Return only the stretch of the material below that begins with the line containing "- 形式语言的语句有明确含义、设计清晰" and ends with the line containing "要时刻注意区分编译时和运行时", exactly; both of those lines belong to it.

-*-

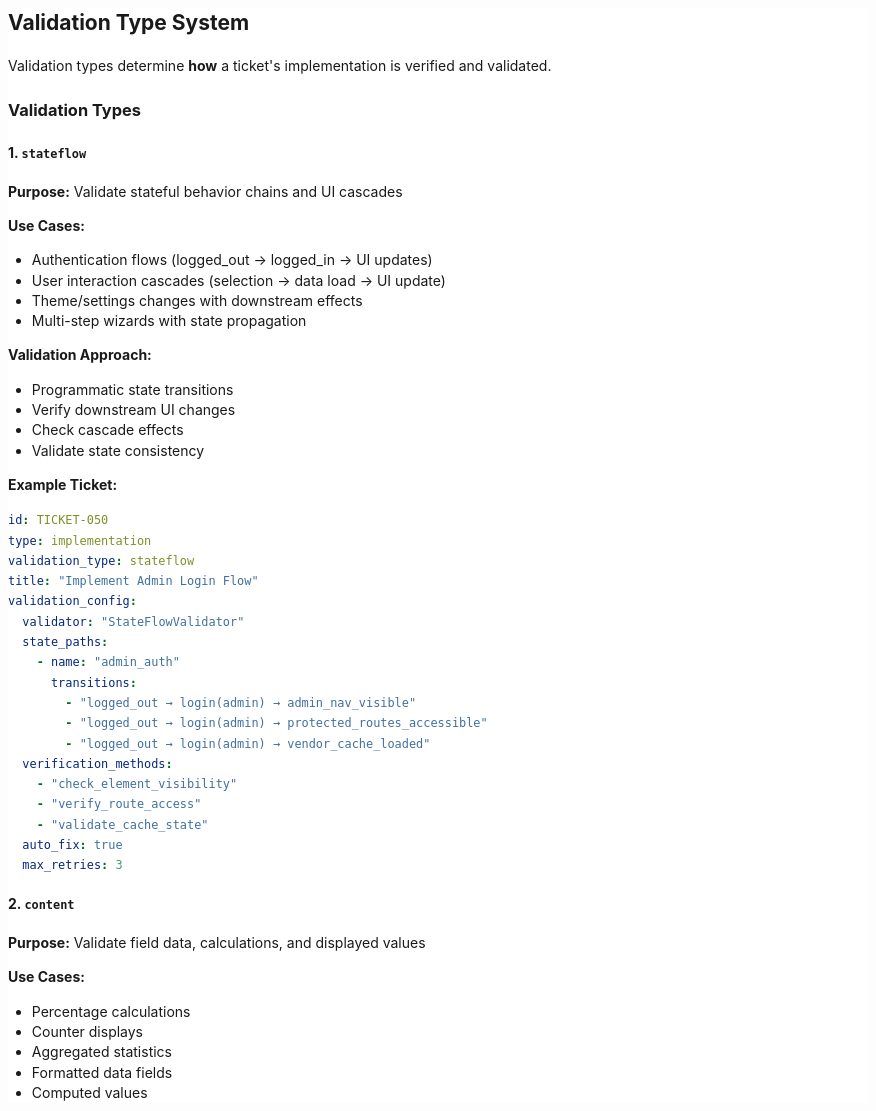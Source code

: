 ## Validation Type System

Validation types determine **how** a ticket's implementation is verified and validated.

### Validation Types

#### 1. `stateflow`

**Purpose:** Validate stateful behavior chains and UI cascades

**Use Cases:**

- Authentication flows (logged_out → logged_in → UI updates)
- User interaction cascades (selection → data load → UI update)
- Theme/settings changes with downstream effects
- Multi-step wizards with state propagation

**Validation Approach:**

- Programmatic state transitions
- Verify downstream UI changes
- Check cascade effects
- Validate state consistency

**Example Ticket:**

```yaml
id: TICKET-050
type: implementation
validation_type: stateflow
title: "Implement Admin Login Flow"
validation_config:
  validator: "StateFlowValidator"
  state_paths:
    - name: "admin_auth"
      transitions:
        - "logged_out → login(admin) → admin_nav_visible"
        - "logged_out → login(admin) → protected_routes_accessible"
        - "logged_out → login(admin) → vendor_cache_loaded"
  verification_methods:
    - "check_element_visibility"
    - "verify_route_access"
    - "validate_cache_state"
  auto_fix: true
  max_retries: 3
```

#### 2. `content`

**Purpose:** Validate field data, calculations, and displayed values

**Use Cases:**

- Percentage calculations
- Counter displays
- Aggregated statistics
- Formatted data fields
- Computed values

-*-

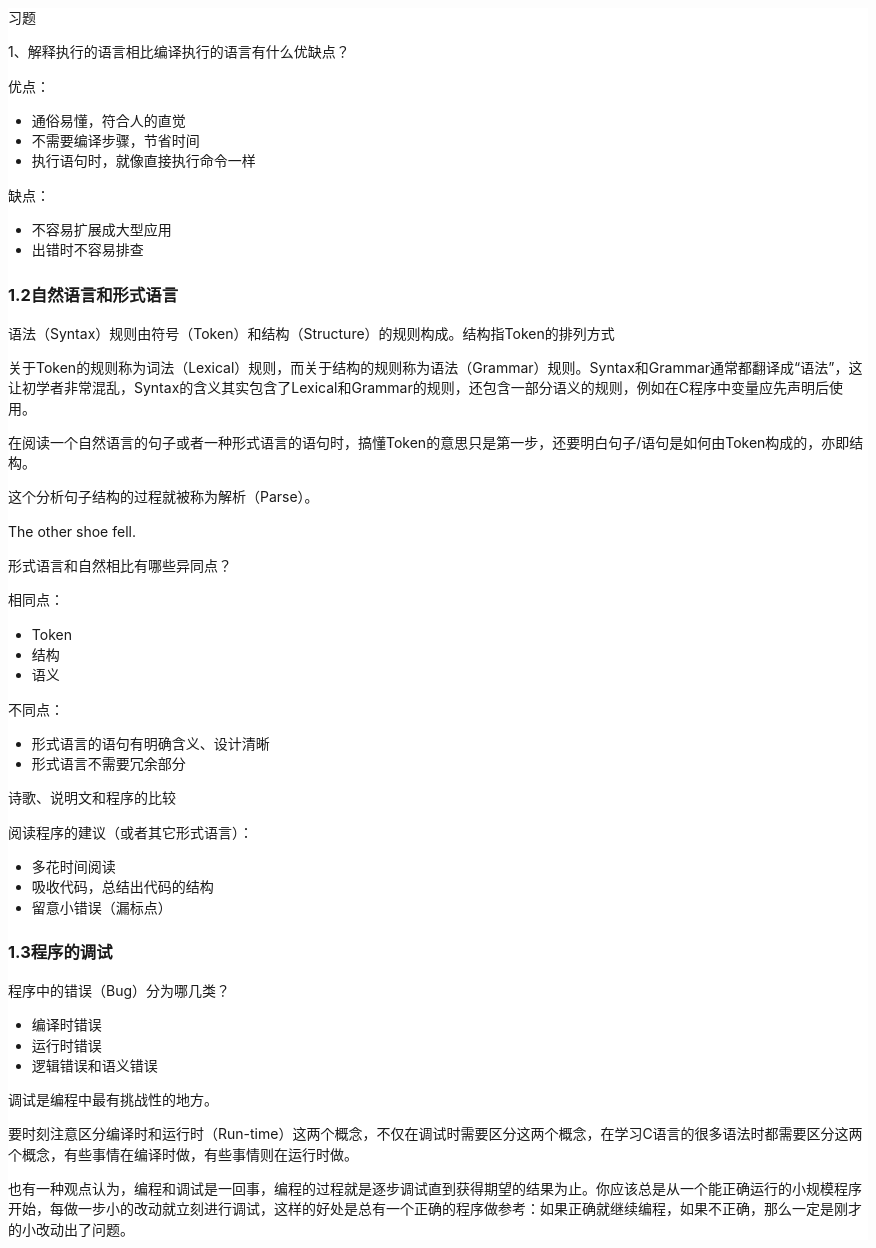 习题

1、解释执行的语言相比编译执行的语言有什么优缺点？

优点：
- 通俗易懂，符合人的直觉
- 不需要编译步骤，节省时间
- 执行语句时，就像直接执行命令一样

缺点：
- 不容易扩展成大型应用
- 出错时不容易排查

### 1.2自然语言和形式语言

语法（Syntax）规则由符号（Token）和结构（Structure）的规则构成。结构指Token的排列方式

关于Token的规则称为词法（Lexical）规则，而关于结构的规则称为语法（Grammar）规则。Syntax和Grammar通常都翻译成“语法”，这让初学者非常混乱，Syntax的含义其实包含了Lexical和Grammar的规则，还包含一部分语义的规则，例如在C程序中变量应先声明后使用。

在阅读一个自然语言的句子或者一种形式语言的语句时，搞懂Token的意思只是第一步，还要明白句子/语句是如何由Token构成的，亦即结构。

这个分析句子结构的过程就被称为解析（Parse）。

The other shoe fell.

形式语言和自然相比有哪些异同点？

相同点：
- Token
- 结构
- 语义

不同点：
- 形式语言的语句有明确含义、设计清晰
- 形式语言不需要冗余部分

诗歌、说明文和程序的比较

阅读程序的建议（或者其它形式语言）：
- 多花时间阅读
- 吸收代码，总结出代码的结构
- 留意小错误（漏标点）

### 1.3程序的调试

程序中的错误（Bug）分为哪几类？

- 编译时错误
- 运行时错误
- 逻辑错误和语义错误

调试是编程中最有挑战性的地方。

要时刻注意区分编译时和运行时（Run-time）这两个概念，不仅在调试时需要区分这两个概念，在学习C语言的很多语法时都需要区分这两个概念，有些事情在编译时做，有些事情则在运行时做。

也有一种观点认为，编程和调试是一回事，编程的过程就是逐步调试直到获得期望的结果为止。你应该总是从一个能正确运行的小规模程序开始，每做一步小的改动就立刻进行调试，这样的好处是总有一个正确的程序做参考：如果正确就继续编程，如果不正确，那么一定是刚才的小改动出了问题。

-*-

» WRITTEN RESPONSE
- 形式语言的语句有明确含义、设计清晰
- 形式语言不需要冗余部分

诗歌、说明文和程序的比较

阅读程序的建议（或者其它形式语言）：
- 多花时间阅读
- 吸收代码，总结出代码的结构
- 留意小错误（漏标点）

### 1.3程序的调试

程序中的错误（Bug）分为哪几类？

- 编译时错误
- 运行时错误
- 逻辑错误和语义错误

调试是编程中最有挑战性的地方。

要时刻注意区分编译时和运行时（Run-time）这两个概念，不仅在调试时需要区分这两个概念，在学习C语言的很多语法时都需要区分这两个概念，有些事情在编译时做，有些事情则在运行时做。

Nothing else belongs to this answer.